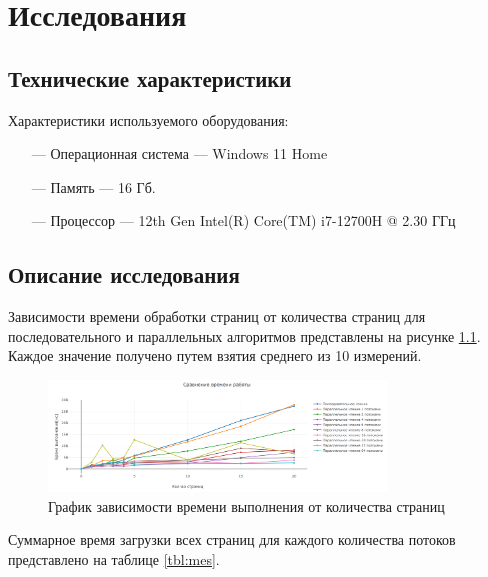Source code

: \chapter{Исследования}

\section{Технические характеристики}
Характеристики используемого оборудования:
\begin{itemize}
    \item[---] Операционная система --- Windows 11 Home \cite{windows}
    \item[---] Память --- 16 Гб.
    \item[---] Процессор --- 12th Gen Intel(R) Core(TM) i7-12700H @  2.30 ГГц \cite{intel}
\end{itemize}

\section{Описание исследования}

Зависимости времени обработки страниц от количества страниц для последовательного и параллельных алгоритмов представлены на рисунке \ref{fig:plot}. Каждое значение получено путем взятия среднего из 10 измерений.

\begin{figure}[h]
	\centering
	\includegraphics[width=0.8\textwidth]{images/plot.png}
	\caption{График зависимости времени выполнения от количества страниц}
	\label{fig:plot}
\end{figure}

\clearpage

Суммарное время загрузки всех страниц для каждого количества потоков представлено на таблице \ref{tbl:mes}.

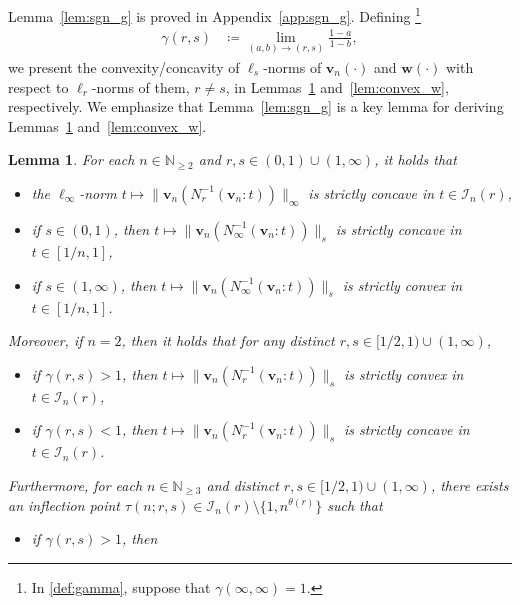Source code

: \documentclass[conference, draftcls, onecolumn]{IEEEtran}
\theoremstyle{plain}
\newtheorem{lemma}{Lemma}
\newcommand{\bvec}[1]{\boldsymbol{#1}}
\newcommand{\lemref}[1]{Lemma~\ref{#1}}
\newcommand{\appref}[1]{Appendix~\ref{#1}}
\begin{document}
\lemref{lem:sgn_g} is proved in \appref{app:sgn_g}.
Defining%
\footnote{In \eqref{def:gamma}, suppose that $\gamma(\infty, \infty) = 1$.}
\begin{align}
\gamma(r, s)
& \coloneqq
\lim_{(a, b) \to (r, s)} \frac{ 1 - a }{ 1 - b } ,
\label{def:gamma}
\end{align}
we present the convexity/concavity of $\ell_{s}$-norms of $\bvec{v}_{n}( \cdot )$ and $\bvec{w}( \cdot )$ with respect to $\ell_{r}$-norms of them, $r \neq s$, in Lemmas~\ref{lem:convex_v} and~\ref{lem:convex_w}, respectively.
We emphasize that \lemref{lem:sgn_g} is a key lemma for deriving Lemmas~\ref{lem:convex_v} and~\ref{lem:convex_w}.




\begin{lemma}
\label{lem:convex_v}
For each $n \in \mathbb{N}_{\ge 2}$ and $r, s \in (0, 1) \cup (1, \infty)$, it holds that
\begin{itemize}
\item
the $\ell_{\infty}$-norm $t \mapsto \| \bvec{v}_{n}( N_{r}^{-1}( \bvec{v}_{n} : t ) ) \|_{\infty}$ is strictly concave in $t \in \mathcal{I}_{n}( r )$,
\item
if $s \in (0, 1)$, then $t \mapsto \| \bvec{v}_{n}( N_{\infty}^{-1}( \bvec{v}_{n} : t ) ) \|_{s}$ is strictly concave in $t \in [1/n, 1]$,
\item
if $s \in (1, \infty)$, then $t \mapsto \| \bvec{v}_{n}( N_{\infty}^{-1}( \bvec{v}_{n} : t ) ) \|_{s}$ is strictly convex in $t \in [1/n, 1]$.
\end{itemize}
Moreover, if $n = 2$, then it holds that for any distinct $r, s \in [1/2, 1) \cup (1, \infty)$,
\begin{itemize}
\item
if $\gamma( r, s ) > 1$, then $t \mapsto \| \bvec{v}_{n}( N_{r}^{-1}( \bvec{v}_{n} : t ) ) \|_{s}$ is strictly convex in $t \in \mathcal{I}_{n}( r )$,
\item
if $\gamma( r, s ) < 1$, then $t \mapsto \| \bvec{v}_{n}( N_{r}^{-1}( \bvec{v}_{n} : t ) ) \|_{s}$ is strictly concave in $t \in \mathcal{I}_{n}( r )$.
\end{itemize}
Furthermore, for each $n \in \mathbb{N}_{\ge 3}$ and distinct $r, s \in [1/2, 1) \cup (1, \infty)$, there exists an inflection point $\tau(n; r, s) \in \mathcal{I}_{n}( r ) \setminus \{ 1, n^{\theta( r )} \}$ such that
\begin{itemize}
\item
if $\gamma(r, s) > 1$, then
\begin{itemize}

\end{itemize}
\end{itemize}
\end{lemma}
\end{document}
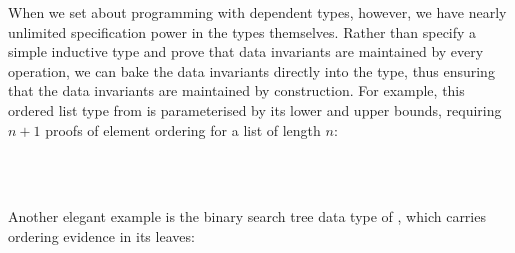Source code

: \documentclass[sigplan]{acmart}%
\begin{document}
When we set about programming with dependent types, however, we have nearly unlimited 
specification power in the types themselves. Rather than 
specify a simple inductive type and prove that data invariants are maintained
by every operation, we can bake the data invariants directly into the type, thus 
ensuring that the data invariants are maintained by construction.
For example, this ordered list type from \citet{hasochism}
is parameterised by its lower and upper bounds,
requiring $n + 1$ proofs of element ordering for a list of length $n$:
\begin{code}
\>[2]\AgdaSpace{}%
\AgdaSpace{}%
\AgdaSymbol{(}\AgdaSpace{}%
\AgdaSpace{}%
\AgdaSymbol{:}\AgdaSpace{}%
\AgdaSymbol{)}\AgdaSpace{}%
\AgdaSymbol{:}\AgdaSpace{}%
\AgdaSpace{}%
\<%
\\
\>[2][@{}l@{\AgdaIndent{0}}]%
\>[4]%
\>[9]\AgdaSymbol{:}\AgdaSpace{}%
\AgdaSymbol{(}\AgdaSpace{}%
\AgdaSpace{}%
\AgdaSymbol{)}\AgdaSpace{}%
\AgdaSpace{}%
\AgdaSpace{}%
\AgdaSpace{}%
\<%
\\
%
\>[4]\AgdaSpace{}%
\AgdaSymbol{:}\AgdaSpace{}%
\AgdaSymbol{(}\AgdaSpace{}%
\AgdaSymbol{:}\AgdaSpace{}%
\AgdaSymbol{)}\AgdaSpace{}%
\AgdaSpace{}%
\AgdaSymbol{(}\AgdaSpace{}%
\AgdaSpace{}%
\AgdaSymbol{)}\AgdaSpace{}%
\AgdaSpace{}%
\AgdaSpace{}%
\AgdaSpace{}%
\AgdaSpace{}%
\AgdaSpace{}%
\AgdaSpace{}%
\AgdaSpace{}%
\<%
%
\end{code}
Another elegant example is the binary search tree data type 
of \citet{neighbors}, which 
carries ordering evidence in its leaves:
\end{document}
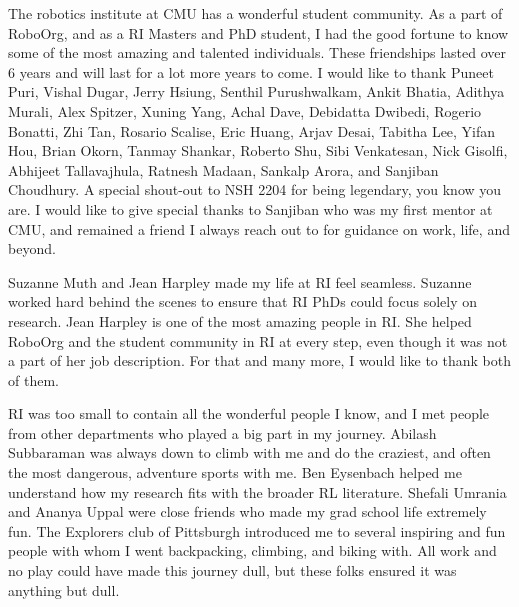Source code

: \documentclass[11pt]{cmuthesis}
\begin{document}
\begin{acknowledgments}

  The robotics institute at CMU has a wonderful student community. As
  a part of RoboOrg, and as a RI Masters and PhD student, I had the good
  fortune to know some of the most amazing and talented
  individuals. These friendships lasted over 6 years and will last for
  a lot more years to come. I would like to thank
  Puneet Puri, Vishal Dugar, Jerry Hsiung, Senthil Purushwalkam, Ankit Bhatia,
  Adithya Murali, Alex Spitzer, Xuning Yang, Achal Dave, Debidatta
  Dwibedi, Rogerio
  Bonatti, Zhi Tan, Rosario Scalise, Eric Huang, Arjav Desai, Tabitha Lee,
  Yifan Hou, Brian Okorn, Tanmay Shankar, Roberto Shu, Sibi
  Venkatesan, Nick
  Gisolfi, Abhijeet Tallavajhula, Ratnesh Madaan, Sankalp Arora, and
  Sanjiban Choudhury. A special shout-out to NSH 2204 for being
  legendary, you know you are. I would like to give special thanks to
  Sanjiban who was my first mentor at CMU, and remained a friend
  I always reach out to for guidance on work, life, and beyond.

  Suzanne Muth and Jean Harpley made my life at RI feel seamless. Suzanne
  worked hard behind the scenes to ensure that RI PhDs could focus
  solely on research. Jean Harpley is one of the most amazing people
  in RI. She helped RoboOrg and the student community in RI at every
  step, even though it was not a part of her job description. For that
  and many more, I would like to thank both of them.

  RI was too small to contain all the wonderful people I know, and I
  met people from other departments who played a big part in my
  journey. Abilash Subbaraman was always down to climb with me and do
  the craziest, and often the most dangerous, adventure sports with
  me. Ben Eysenbach helped me understand how my research fits with the
  broader RL literature. Shefali Umrania and Ananya Uppal were close
  friends who made my grad school life extremely fun. The Explorers
  club of Pittsburgh introduced me to several inspiring and fun
  people with whom I went backpacking, climbing, and biking
  with. All work and no play could have made this journey dull, but
  these folks ensured it was anything but dull.


\end{acknowledgments}
\end{document}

WHAT IS EXPECTED - Go through the records above and, whenever a line includes the word "mapsto", copy it.

WRITTEN RESPONSE -
the $\ell_{\infty}$-norm $t \mapsto \| \bvec{v}_{n}( N_{r}^{-1}( \bvec{v}_{n} : t ) ) \|_{\infty}$ is strictly concave in $t \in \mathcal{I}_{n}( r )$,
if $s \in (0, 1)$, then $t \mapsto \| \bvec{v}_{n}( N_{\infty}^{-1}( \bvec{v}_{n} : t ) ) \|_{s}$ is strictly concave in $t \in [1/n, 1]$,
if $s \in (1, \infty)$, then $t \mapsto \| \bvec{v}_{n}( N_{\infty}^{-1}( \bvec{v}_{n} : t ) ) \|_{s}$ is strictly convex in $t \in [1/n, 1]$.
if $\gamma( r, s ) > 1$, then $t \mapsto \| \bvec{v}_{n}( N_{r}^{-1}( \bvec{v}_{n} : t ) ) \|_{s}$ is strictly convex in $t \in \mathcal{I}_{n}( r )$,
if $\gamma( r, s ) < 1$, then $t \mapsto \| \bvec{v}_{n}( N_{r}^{-1}( \bvec{v}_{n} : t ) ) \|_{s}$ is strictly concave in $t \in \mathcal{I}_{n}( r )$.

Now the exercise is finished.